7. Structured Data Validation
Check that structured data is implemented correctly and consistently across all relevant page types. Many sites implement schema markup on the homepage and neglect it everywhere else. Validate with Google's Rich Results Test and check for warnings, not just errors. A schema with warnings will not generate rich results.
8. Mobile Parity
Google uses mobile-first indexing. If your mobile version has less content, fewer internal links, or different structured data than your desktop version, the mobile version is what Google sees. Audit for content parity between desktop and mobile renders. Hidden content behind tabs or accordions on mobile may not be weighted equally.
9. HTTP Response Code Hygiene
Crawl every URL in your sitemap and check for non-200 responses. Sitemaps should contain only indexable, 200-status URLs. If your sitemap includes redirects (301/302), not-found pages (404), or server errors (500), you are wasting crawl budget and sending negative quality signals.

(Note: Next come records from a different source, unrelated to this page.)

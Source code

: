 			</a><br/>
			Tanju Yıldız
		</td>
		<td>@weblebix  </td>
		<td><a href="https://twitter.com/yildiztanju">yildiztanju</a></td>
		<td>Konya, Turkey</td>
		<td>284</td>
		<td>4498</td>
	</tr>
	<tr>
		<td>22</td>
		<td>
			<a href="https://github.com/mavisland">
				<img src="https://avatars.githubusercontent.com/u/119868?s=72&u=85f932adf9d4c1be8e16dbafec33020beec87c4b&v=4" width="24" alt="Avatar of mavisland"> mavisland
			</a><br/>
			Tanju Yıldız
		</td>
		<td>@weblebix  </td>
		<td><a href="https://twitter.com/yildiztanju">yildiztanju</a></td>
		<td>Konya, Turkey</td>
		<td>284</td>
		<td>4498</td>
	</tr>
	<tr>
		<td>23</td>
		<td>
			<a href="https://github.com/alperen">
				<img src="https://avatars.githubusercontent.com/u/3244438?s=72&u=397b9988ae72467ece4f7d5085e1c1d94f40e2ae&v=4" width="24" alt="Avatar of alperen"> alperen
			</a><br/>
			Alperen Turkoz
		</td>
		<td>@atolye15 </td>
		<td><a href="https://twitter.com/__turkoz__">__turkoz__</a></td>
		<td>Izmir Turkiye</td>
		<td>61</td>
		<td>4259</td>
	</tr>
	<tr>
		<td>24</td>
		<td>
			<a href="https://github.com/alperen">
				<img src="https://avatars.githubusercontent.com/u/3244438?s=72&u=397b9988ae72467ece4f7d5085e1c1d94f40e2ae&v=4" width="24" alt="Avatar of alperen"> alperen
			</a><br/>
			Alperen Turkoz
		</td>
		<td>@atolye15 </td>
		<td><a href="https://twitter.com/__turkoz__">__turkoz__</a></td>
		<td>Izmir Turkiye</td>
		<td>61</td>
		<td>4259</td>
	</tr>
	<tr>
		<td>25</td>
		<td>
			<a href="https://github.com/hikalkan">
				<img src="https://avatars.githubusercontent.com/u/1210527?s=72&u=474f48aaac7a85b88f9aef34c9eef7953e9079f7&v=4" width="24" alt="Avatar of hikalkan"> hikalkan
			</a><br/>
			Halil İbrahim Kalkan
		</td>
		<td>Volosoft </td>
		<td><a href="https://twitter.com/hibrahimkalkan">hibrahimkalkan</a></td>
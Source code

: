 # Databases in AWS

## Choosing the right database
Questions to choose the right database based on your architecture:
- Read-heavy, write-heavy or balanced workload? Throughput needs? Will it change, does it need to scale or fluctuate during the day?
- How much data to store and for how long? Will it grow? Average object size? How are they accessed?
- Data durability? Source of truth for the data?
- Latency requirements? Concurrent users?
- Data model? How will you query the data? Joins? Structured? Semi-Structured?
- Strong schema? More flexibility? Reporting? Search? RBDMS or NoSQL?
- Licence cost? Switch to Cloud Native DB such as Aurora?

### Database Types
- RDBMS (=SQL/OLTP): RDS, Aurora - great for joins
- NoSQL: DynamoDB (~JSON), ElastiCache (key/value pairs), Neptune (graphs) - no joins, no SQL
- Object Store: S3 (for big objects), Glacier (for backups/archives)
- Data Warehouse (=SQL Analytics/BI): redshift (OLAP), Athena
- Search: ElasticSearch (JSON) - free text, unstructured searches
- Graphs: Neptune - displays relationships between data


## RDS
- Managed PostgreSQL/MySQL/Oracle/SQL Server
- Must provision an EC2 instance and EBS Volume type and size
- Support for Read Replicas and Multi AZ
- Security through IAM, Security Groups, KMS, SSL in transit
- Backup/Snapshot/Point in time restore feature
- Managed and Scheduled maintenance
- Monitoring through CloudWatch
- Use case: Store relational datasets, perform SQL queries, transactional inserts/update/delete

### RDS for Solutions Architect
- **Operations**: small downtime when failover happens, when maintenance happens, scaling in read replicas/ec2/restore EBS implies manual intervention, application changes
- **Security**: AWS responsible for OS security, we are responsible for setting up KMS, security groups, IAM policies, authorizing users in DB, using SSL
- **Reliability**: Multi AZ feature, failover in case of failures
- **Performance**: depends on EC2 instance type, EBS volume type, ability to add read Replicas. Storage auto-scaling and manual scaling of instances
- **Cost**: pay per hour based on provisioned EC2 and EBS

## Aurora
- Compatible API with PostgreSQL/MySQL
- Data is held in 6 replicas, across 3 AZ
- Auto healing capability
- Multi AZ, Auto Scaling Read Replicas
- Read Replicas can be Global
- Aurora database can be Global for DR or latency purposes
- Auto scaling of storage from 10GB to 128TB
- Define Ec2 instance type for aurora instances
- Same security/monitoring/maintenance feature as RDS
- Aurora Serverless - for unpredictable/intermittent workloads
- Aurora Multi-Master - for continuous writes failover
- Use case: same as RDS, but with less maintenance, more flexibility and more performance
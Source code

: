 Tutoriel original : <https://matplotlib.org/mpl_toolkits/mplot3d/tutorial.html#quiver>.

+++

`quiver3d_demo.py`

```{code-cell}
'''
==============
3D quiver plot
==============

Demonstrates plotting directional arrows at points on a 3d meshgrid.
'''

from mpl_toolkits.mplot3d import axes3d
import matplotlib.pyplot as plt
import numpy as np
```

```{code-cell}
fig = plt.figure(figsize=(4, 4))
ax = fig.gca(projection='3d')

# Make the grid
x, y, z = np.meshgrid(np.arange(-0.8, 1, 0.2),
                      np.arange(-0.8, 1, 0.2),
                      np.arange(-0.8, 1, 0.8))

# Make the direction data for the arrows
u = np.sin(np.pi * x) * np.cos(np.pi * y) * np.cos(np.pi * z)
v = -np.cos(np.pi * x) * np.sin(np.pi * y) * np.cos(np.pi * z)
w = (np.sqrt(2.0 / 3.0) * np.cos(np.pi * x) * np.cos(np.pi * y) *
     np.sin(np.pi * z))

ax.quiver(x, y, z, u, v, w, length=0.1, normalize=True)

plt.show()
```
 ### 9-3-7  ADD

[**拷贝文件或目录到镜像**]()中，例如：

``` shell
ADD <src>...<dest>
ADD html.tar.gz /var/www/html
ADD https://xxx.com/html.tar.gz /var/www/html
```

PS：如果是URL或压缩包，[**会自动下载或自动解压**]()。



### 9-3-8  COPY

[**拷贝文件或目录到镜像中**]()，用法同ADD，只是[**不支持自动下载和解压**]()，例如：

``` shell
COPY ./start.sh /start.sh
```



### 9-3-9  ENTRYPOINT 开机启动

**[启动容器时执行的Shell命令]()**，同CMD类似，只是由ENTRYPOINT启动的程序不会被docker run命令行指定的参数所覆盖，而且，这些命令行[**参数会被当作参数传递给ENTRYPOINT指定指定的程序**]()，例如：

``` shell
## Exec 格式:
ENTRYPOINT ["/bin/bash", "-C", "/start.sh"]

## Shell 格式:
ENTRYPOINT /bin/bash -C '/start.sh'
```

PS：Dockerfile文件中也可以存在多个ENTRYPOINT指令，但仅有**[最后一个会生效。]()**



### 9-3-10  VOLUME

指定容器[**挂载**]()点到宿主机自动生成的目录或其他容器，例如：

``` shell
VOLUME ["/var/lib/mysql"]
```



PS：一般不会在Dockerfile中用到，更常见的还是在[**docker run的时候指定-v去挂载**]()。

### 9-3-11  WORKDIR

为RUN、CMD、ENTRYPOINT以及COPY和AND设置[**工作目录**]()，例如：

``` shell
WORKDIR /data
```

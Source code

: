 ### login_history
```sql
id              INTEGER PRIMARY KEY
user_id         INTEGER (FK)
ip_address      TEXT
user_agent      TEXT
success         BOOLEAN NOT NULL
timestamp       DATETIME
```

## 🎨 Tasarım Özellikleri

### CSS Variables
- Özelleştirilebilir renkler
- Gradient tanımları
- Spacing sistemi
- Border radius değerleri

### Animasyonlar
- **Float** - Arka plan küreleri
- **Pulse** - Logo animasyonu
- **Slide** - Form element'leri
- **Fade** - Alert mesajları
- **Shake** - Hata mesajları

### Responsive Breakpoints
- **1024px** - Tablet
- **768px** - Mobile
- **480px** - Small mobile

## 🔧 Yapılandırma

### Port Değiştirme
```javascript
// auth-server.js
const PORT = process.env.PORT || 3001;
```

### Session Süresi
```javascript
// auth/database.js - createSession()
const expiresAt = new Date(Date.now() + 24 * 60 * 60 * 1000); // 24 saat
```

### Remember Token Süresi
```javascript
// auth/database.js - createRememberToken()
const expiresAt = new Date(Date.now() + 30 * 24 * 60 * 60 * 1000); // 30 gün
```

10. Backlink Profile Quality
Analyse your referring domains for relevance, authority, and risk. A site with 10,000 backlinks from irrelevant directories and comment spam is worse off than a site with 200 backlinks from topically relevant, authoritative publications. Check for toxic link patterns that could trigger manual penalties or algorithmic suppression.
11. Content Cannibalisation
Identify queries where multiple pages from your site compete against each other in search results. When Google sees two pages from the same domain targeting the same keyword, it has to choose one — and it often chooses wrong. This is particularly common in enterprise sites where different teams publish overlapping content without coordination.
Use Search Console to find queries where multiple URLs receive impressions. If the same query triggers three different URLs across different weeks, you have a cannibalisation problem that is suppressing all three pages.
12. International Targeting (If Applicable)
If your site targets multiple countries or languages, audit your hreflang implementation. This is the single most error-prone element in technical SEO. Common failures include missing return tags, incorrect language-country codes, and hreflang tags that point to non-canonical URLs. A single error in a hreflang cluster can invalidate the entire set.
What to Do With the Results
A useful audit is not a list of problems. It is a prioritised roadmap. Each finding should be scored on two axes: impact (how much will fixing this improve commercial outcomes?) and effort (how many engineering hours does the fix require?).
Start with high-impact, low-effort fixes. These are your quick wins — typically canonical tag corrections, sitemap cleanup, and conversion tracking fixes. Then sequence the high-impact, high-effort items into your development roadmap alongside feature work.
The worst thing you can do with an audit is treat it as a one-time exercise. The best sites run these checks quarterly, integrating SEO health into their engineering culture rather than treating it as a periodic external review.